**RECORDS SUPPLIED**
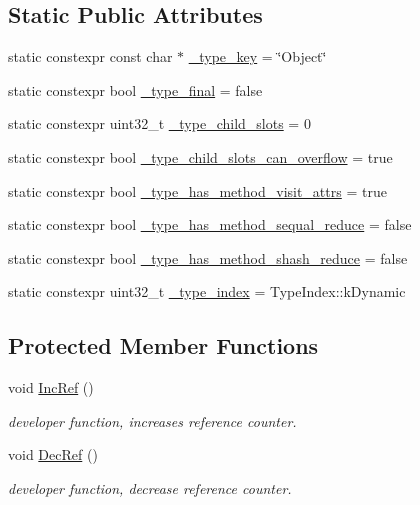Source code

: \subsection*{Static Public Attributes}
\begin{DoxyCompactItemize}
\item 
static constexpr const char $\ast$ \hyperlink{classtvm_1_1runtime_1_1Object_a43d6bf3191bebb805eced0744d859c1e}{\+\_\+type\+\_\+key} = \char`\"{}Object\char`\"{}
\item 
static constexpr bool \hyperlink{classtvm_1_1runtime_1_1Object_a55cb618bd4bbcd49317b35ea8e2996be}{\+\_\+type\+\_\+final} = false
\item 
static constexpr uint32\+\_\+t \hyperlink{classtvm_1_1runtime_1_1Object_a14b234a745215da158b2386bbb34bd70}{\+\_\+type\+\_\+child\+\_\+slots} = 0
\item 
static constexpr bool \hyperlink{classtvm_1_1runtime_1_1Object_a05ece7bcb6bf73e88765c1f193a489ce}{\+\_\+type\+\_\+child\+\_\+slots\+\_\+can\+\_\+overflow} = true
\item 
static constexpr bool \hyperlink{classtvm_1_1runtime_1_1Object_a74e9f076b50b8b335b4a321e9b0bf03c}{\+\_\+type\+\_\+has\+\_\+method\+\_\+visit\+\_\+attrs} = true
\item 
static constexpr bool \hyperlink{classtvm_1_1runtime_1_1Object_a92fe62494027b70af1f7696d611c21b6}{\+\_\+type\+\_\+has\+\_\+method\+\_\+sequal\+\_\+reduce} = false
\item 
static constexpr bool \hyperlink{classtvm_1_1runtime_1_1Object_ac97054694d03dc5eac58315fb569ef88}{\+\_\+type\+\_\+has\+\_\+method\+\_\+shash\+\_\+reduce} = false
\item 
static constexpr uint32\+\_\+t \hyperlink{classtvm_1_1runtime_1_1Object_af6aed95d70af7e44ce376a8d7be6c5f1}{\+\_\+type\+\_\+index} = Type\+Index\+::k\+Dynamic
\end{DoxyCompactItemize}
\subsection*{Protected Member Functions}
\begin{DoxyCompactItemize}
\item 
void \hyperlink{classtvm_1_1runtime_1_1Object_ac9e5eed7719e322117bde996a171e33a}{Inc\+Ref} ()
\begin{DoxyCompactList}\small\item\em developer function, increases reference counter. \end{DoxyCompactList}\item 
void \hyperlink{classtvm_1_1runtime_1_1Object_a70fb5361147634605d6595bb89381f03}{Dec\+Ref} ()
\begin{DoxyCompactList}\small\item\em developer function, decrease reference counter. \end{DoxyCompactList}\end{DoxyCompactItemize}
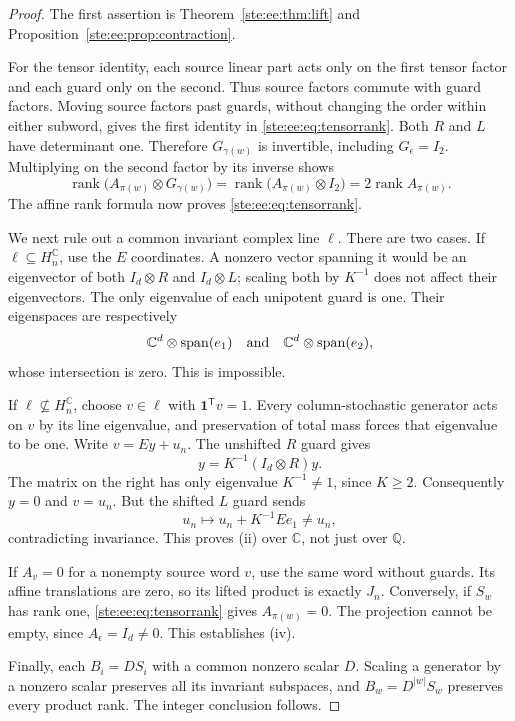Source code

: \documentclass[11pt,letterpaper]{article}
\theoremstyle{definition}
\theoremstyle{remark}
\newcommand{\Q}{\mathbb Q}
\newcommand{\C}{\mathbb C}
\newcommand{\one}{\mathbf 1}
\newcommand{\rk}{\operatorname{rank}}
\newcommand{\transpose}{^{\mathsf T}}
\begin{document}
\begin{proof}
The first assertion is Theorem~\ref{ste:ee:thm:lift} and
Proposition~\ref{ste:ee:prop:contraction}.

For the tensor identity, each source linear part acts only on the first tensor
factor and each guard only on the second. Thus source factors commute with guard
factors. Moving source factors past guards, without changing the order within
either subword, gives the first identity in \eqref{ste:ee:eq:tensorrank}. Both $R$ and
$L$ have determinant one. Therefore $G_{\gamma(w)}$ is invertible, including
$G_\epsilon=I_2$. Multiplying on the second factor by its inverse shows
\[
 \rk\bigl(A_{\pi(w)}\otimes G_{\gamma(w)}\bigr)
 =\rk\bigl(A_{\pi(w)}\otimes I_2\bigr)=2\rk A_{\pi(w)}.
\]
The affine rank formula now proves \eqref{ste:ee:eq:tensorrank}.

We next rule out a common invariant complex line $\ell$. There are two cases.
If $\ell\subseteq H_n^{\C}$, use the $E$ coordinates. A nonzero vector spanning
it would be an eigenvector of both $I_d\otimes R$ and $I_d\otimes L$; scaling
both by $K^{-1}$ does not affect their eigenvectors. The only eigenvalue of each
unipotent guard is one. Their eigenspaces are respectively
\[
 \C^d\otimes\operatorname{span}(e_1)
 \quad\hbox{and}\quad
 \C^d\otimes\operatorname{span}(e_2),
\]
whose intersection is zero. This is impossible.

If $\ell\not\subseteq H_n^{\C}$, choose $v\in\ell$ with
$\one\transpose v=1$. Every column-stochastic generator acts on $v$ by its
line eigenvalue, and preservation of total mass forces that eigenvalue to be
one. Write $v=Ey+u_n$. The unshifted $R$ guard gives
\[
 y=K^{-1}(I_d\otimes R)y.
\]
The matrix on the right has only eigenvalue $K^{-1}\ne1$, since $K\geq2$.
Consequently $y=0$ and $v=u_n$. But the shifted $L$ guard sends
\[
 u_n\longmapsto u_n+K^{-1}Ee_1\ne u_n,
\]
contradicting invariance. This proves (ii) over $\C$, not just over $\Q$.

If $A_v=0$ for a nonempty source word $v$, use the same word without guards.
Its affine translations are zero, so its lifted product is exactly $J_n$.
Conversely, if $S_w$ has rank one, \eqref{ste:ee:eq:tensorrank} gives
$A_{\pi(w)}=0$. The projection cannot be empty, since $A_\epsilon=I_d\ne0$.
This establishes (iv).

Finally, each $B_i=DS_i$ with a common nonzero scalar $D$. Scaling a generator
by a nonzero scalar preserves all its invariant subspaces, and
$B_w=D^{|w|}S_w$ preserves every product rank. The integer conclusion follows.
\end{proof}
\end{document}
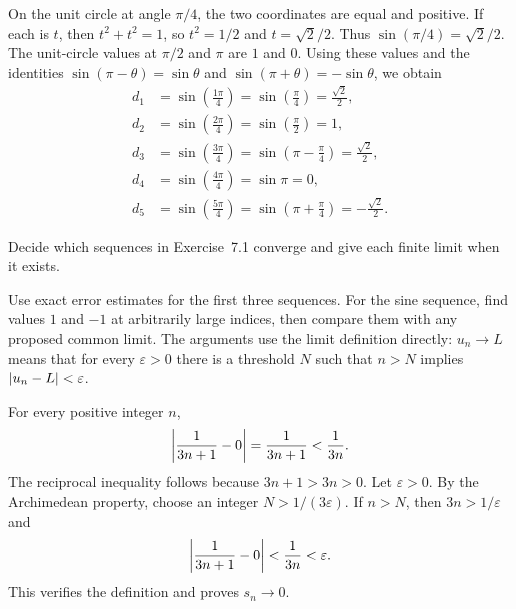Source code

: On the unit circle at angle $\pi/4$, the two coordinates are equal
and positive. If each is $t$, then $t^2+t^2=1$, so
$t^2=1/2$ and $t=\sqrt2/2$. Thus $\sin(\pi/4)=\sqrt2/2$.
The unit-circle values at $\pi/2$ and $\pi$ are $1$ and $0$.
Using these values and the identities
$\sin(\pi-\theta)=\sin\theta$ and
$\sin(\pi+\theta)=-\sin\theta$, we obtain
\begin{align*}
 d_1&=\sin\left(\frac{1\pi}{4}\right)
      =\sin\left(\frac\pi4\right)=\frac{\sqrt2}{2},\\
 d_2&=\sin\left(\frac{2\pi}{4}\right)
      =\sin\left(\frac\pi2\right)=1,\\
 d_3&=\sin\left(\frac{3\pi}{4}\right)
      =\sin\left(\pi-\frac\pi4\right)=\frac{\sqrt2}{2},\\
 d_4&=\sin\left(\frac{4\pi}{4}\right)=\sin\pi=0,\\
 d_5&=\sin\left(\frac{5\pi}{4}\right)
      =\sin\left(\pi+\frac\pi4\right)=-\frac{\sqrt2}{2}.
\end{align*}


\goal Decide which sequences in Exercise~7.1 converge and give
each finite limit when it exists.

\idea Use exact error estimates for the first three sequences.
For the sine sequence, find values $1$ and $-1$ at arbitrarily large
indices, then compare them with any proposed common limit.
The arguments use the limit definition directly: $u_n\to L$ means
that for every $\varepsilon>0$ there is a threshold $N$ such that
$n>N$ implies $\abs{u_n-L}<\varepsilon$.

For every positive integer $n$,
\[
 \abs{\frac1{3n+1}-0}
 =\frac1{3n+1}<\frac1{3n}.
\]
The reciprocal inequality follows because $3n+1>3n>0$.
Let $\varepsilon>0$. By the Archimedean property, choose an integer
$N>1/(3\varepsilon)$. If $n>N$, then $3n>1/\varepsilon$ and
\[
 \abs{\frac1{3n+1}-0}<\frac1{3n}<\varepsilon.
\]
This verifies the definition and proves $s_n\to0$.

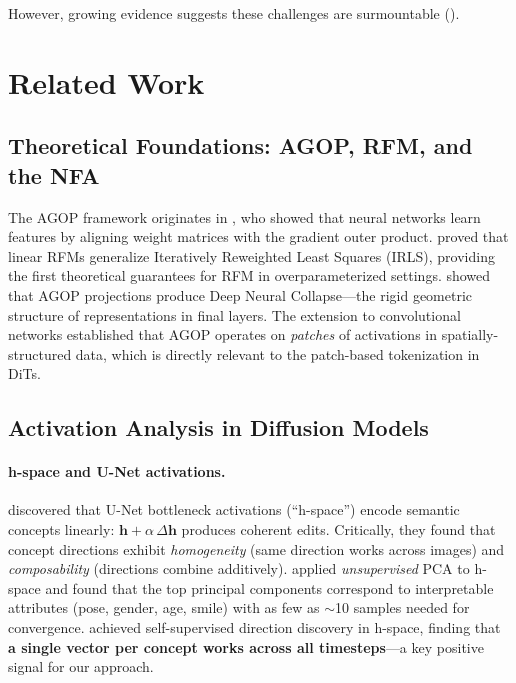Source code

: \documentclass[11pt]{article}
\begin{document}
However, growing evidence suggests these challenges are surmountable ().

\section{Related Work}
\label{sec:related}

\subsection{Theoretical Foundations: AGOP, RFM, and the NFA}

The AGOP framework originates in \citet{radhakrishnan2024mechanism}, who showed that neural networks learn features by aligning weight matrices with the gradient outer product.
\citet{radhakrishnan2025linear} proved that linear RFMs generalize Iteratively Reweighted Least Squares (IRLS), providing the first theoretical guarantees for RFM in overparameterized settings.
\citet{beaglehole2024neural} showed that AGOP projections produce Deep Neural Collapse---the rigid geometric structure of representations in final layers.
The extension to convolutional networks \citep{beaglehole2023cnn} established that AGOP operates on \emph{patches} of activations in spatially-structured data, which is directly relevant to the patch-based tokenization in DiTs.

\subsection{Activation Analysis in Diffusion Models}
\label{sec:evidence}

\paragraph{h-space and U-Net activations.}
\citet{kwon2023diffusion} discovered that U-Net bottleneck activations (``h-space'') encode semantic concepts linearly: $\mathbf{h} + \alpha\,\Delta\mathbf{h}$ produces coherent edits.
Critically, they found that concept directions exhibit \emph{homogeneity} (same direction works across images) and \emph{composability} (directions combine additively).
\citet{haas2023discovering} applied \emph{unsupervised} PCA to h-space and found that the top principal components correspond to interpretable attributes (pose, gender, age, smile) with as few as $\sim$10 samples needed for convergence.
\citet{li2024selfdiscovering} achieved self-supervised direction discovery in h-space, finding that \textbf{a single vector per concept works across all timesteps}---a key positive signal for our approach.
\end{document}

**PROMPT**
State the number of lines in the records that contain the string "each". Nothing else is needed.

**SOLUTION TO THIS EXERCISE**
6